The US plans to spend $12bn on a critical minerals stockpile. The practical argument for this is that the US doesn't always have consistent access to these materials, but sometimes needs them, and that we ought to have a backup plan. There's also a financial argument for government stockpiles of commodities: systematically buying low and selling high produces returns similar to selling options, and governments have the balance sheet to harvest this risk premium. Mining companies tend to trade at low multiples when demand is high, but the other way to look at that is that they're much more sensitive to short-term profits than to some long-term shift in their value. They won't necessarily invest in more capacity, since they know that a one-time stockpile is exactly that. But their shareholders will appreciate the elevated earnings while it happens.

Brand Names

OpenAI is finally retiring GPT-4o, after trying to do so last year. Their announcement is basically begging their users to upgrade to a model that has the same qualitative features, but works better.
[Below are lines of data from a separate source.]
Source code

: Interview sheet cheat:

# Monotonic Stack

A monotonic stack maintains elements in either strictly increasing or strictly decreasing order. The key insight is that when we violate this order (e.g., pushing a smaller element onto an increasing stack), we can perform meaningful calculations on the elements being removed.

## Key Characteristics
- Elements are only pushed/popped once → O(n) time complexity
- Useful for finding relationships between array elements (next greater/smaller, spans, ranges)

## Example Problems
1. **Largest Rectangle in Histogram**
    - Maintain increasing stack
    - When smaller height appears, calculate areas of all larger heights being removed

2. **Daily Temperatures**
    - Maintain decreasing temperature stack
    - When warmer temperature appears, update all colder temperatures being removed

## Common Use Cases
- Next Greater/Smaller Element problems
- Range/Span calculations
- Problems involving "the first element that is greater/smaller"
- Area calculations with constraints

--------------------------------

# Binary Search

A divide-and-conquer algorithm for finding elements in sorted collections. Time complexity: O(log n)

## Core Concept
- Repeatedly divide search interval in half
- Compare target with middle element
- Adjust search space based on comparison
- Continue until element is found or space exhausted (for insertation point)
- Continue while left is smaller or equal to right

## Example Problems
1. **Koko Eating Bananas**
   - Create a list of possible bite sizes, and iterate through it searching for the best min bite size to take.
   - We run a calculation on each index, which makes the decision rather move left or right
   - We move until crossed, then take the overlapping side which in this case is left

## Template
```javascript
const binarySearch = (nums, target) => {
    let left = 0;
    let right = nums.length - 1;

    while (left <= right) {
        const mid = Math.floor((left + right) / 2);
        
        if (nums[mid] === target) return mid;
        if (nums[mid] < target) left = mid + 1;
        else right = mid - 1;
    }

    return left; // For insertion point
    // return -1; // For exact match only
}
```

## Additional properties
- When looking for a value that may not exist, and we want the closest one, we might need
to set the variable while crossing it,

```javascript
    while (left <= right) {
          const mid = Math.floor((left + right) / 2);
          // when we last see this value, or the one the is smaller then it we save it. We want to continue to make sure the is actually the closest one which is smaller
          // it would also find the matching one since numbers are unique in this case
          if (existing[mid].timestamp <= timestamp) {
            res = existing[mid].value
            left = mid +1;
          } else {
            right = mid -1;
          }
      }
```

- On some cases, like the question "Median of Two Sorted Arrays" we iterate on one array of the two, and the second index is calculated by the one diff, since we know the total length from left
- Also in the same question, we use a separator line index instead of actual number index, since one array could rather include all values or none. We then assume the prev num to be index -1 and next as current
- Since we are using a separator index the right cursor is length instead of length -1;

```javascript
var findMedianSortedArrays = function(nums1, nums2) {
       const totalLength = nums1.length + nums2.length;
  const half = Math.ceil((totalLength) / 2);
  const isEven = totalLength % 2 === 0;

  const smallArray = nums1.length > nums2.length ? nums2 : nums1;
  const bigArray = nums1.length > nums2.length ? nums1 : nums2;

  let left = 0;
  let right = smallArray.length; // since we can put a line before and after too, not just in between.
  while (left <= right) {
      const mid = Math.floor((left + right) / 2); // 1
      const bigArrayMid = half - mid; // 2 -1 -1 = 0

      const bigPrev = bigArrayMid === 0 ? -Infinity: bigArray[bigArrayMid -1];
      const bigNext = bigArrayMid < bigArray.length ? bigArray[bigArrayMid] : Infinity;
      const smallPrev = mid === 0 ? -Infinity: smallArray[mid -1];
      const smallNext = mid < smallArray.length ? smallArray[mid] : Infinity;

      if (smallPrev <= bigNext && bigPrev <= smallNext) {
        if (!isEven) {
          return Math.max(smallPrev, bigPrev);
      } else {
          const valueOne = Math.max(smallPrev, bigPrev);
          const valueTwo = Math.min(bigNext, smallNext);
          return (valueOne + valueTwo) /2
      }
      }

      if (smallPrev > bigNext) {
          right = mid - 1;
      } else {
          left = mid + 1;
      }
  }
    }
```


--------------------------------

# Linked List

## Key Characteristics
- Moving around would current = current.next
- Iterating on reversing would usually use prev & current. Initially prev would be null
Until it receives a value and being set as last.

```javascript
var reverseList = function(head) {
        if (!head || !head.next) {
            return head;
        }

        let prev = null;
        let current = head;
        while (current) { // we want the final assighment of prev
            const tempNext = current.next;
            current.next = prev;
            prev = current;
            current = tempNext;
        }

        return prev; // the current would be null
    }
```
It's interesting that naming LLMs has been a notoriously hard problem (they improve too quickly to give them some kind of gold/platinum/diamond branding without eventually running out of superlatives, and it is kind of hard to describe the difference between various flavors of the same model without just telling people to try them out). Model numbers tend to be forgettable, but when they catch on—747, F-150, AK-47—it's hard for similar brand names without any connotations to compete.